The sex work industry experiences one of the highest rates of violence against it’s members but has some of the least amount of reports about it and cases opened. Due to the stigma of working in this industry a lot of sex workers can feel like they are not in a position to do anything about it if they experience violence.
The violence does not just have to be physical either, According to the World Health Organisation (WHO), It states that it can be: “intentional use of physical force or power, threatened or actual, against oneself, another person, or against a group or community that results or has a high likelihood of resulting in injury, death, sexual or psychological harm, maldevelopment or deprivation of liberty”
One example of abuse against Sex workers that is distressingly common is the act of removing a condom mid sex and not alerting the other person, This obviously increases the rick of transmission of STD’s, unwanted pregnancey and in more serious cases, HIV transmission. This abuse of power occurs because the sex worker either does not know it has been done or feels unable or afraid to confront the client about it for fear of withholding money or violence.
Sexual violence in terms of rape is also high on the list as once the sex worker has been put in a vulnerable position where they have a stranger in a room alone, they are sometimes subject to the idea that no matter if they say no or not, they are there to be used for sex at the clients wishes. This sometimes means another person arriving and joining in against the sex workers wishes.
Extortion is also prevalent, If the client refuses to pay but forces sex anyway they often get away with it as the sex worker is not going to go to the police and explain what happened. Even if prostitution is legal in the country it still carries a social stigma that means sex workers feel like they are not worthy of using the services that keep the average person safe.

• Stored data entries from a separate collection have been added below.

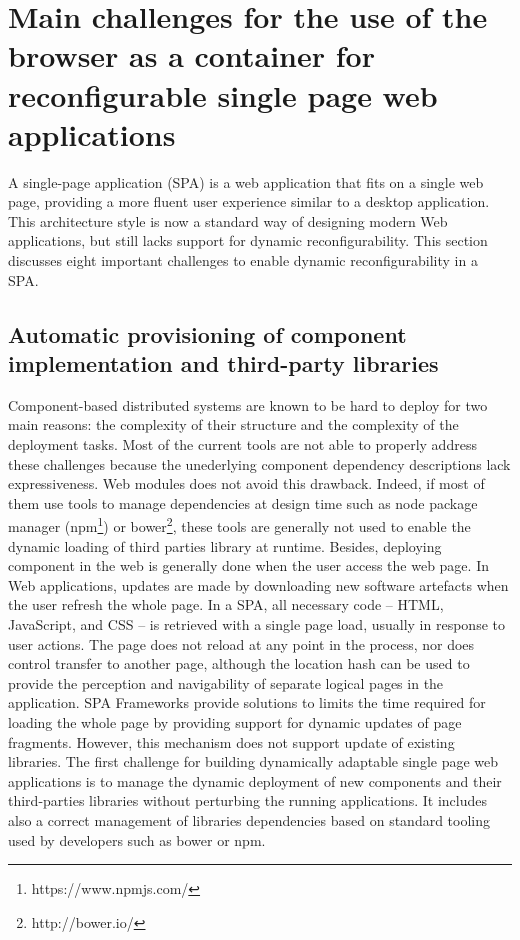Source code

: \section{Main challenges for the use of the browser as a container for reconfigurable single page web applications }
A single-page application (SPA) is a web application that fits on a single web page, providing a more fluent user experience similar to a desktop application.
This architecture style is now a standard way of designing modern Web applications, but still lacks support for dynamic reconfigurability.
This section discusses eight important challenges to  enable dynamic reconfigurability in a SPA.

\subsection{Automatic provisioning of component implementation and third-party libraries}

Component-based distributed systems are known to be hard to deploy for two main reasons: the complexity of their structure and the complexity of the deployment tasks. Most of the current tools are not able to properly address these challenges because the unederlying component dependency descriptions lack expressiveness. Web modules does not avoid this drawback. Indeed, if most of them use tools to manage dependencies at design time such as node package manager (npm\footnote{https://www.npmjs.com/}) or bower\footnote{http://bower.io/}, these tools are generally not used to enable the dynamic loading of third parties library at runtime. Besides, deploying component in the web is generally done when the user access the web page. In Web applications, updates are made by downloading new software artefacts when the user refresh the whole page. In a SPA, all necessary code -- HTML, JavaScript, and CSS -- is retrieved with a single page load, usually in response to user actions. The page does not reload at any point in the process, nor does control transfer to another page, although the location hash can be used to provide the perception and navigability of separate logical pages in the application. SPA Frameworks provide solutions to limits the time required for loading the whole page by providing support for dynamic updates of page fragments. However, this mechanism does not support update of existing libraries. The first challenge for building dynamically adaptable single page web applications is to manage the dynamic deployment of new components and their third-parties libraries without perturbing the running applications. It includes also a correct management of libraries dependencies based on standard tooling used by developers such as bower or npm.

Transgender and especially persons of colour are in the highest risk caterogory because of the added homophobia and racist risks involved with putting themselves in these situations with someone who may turn out to be prejudiced and turn violent.
Sex workers who choose to work outside are more at risk than those who work from a brothel or some other supervised and busy environment and are even targeted by serial killers as they are seen as people that often go missing or will not be missed alongside the stigma attached to them often giving some kind of justification to the attacker.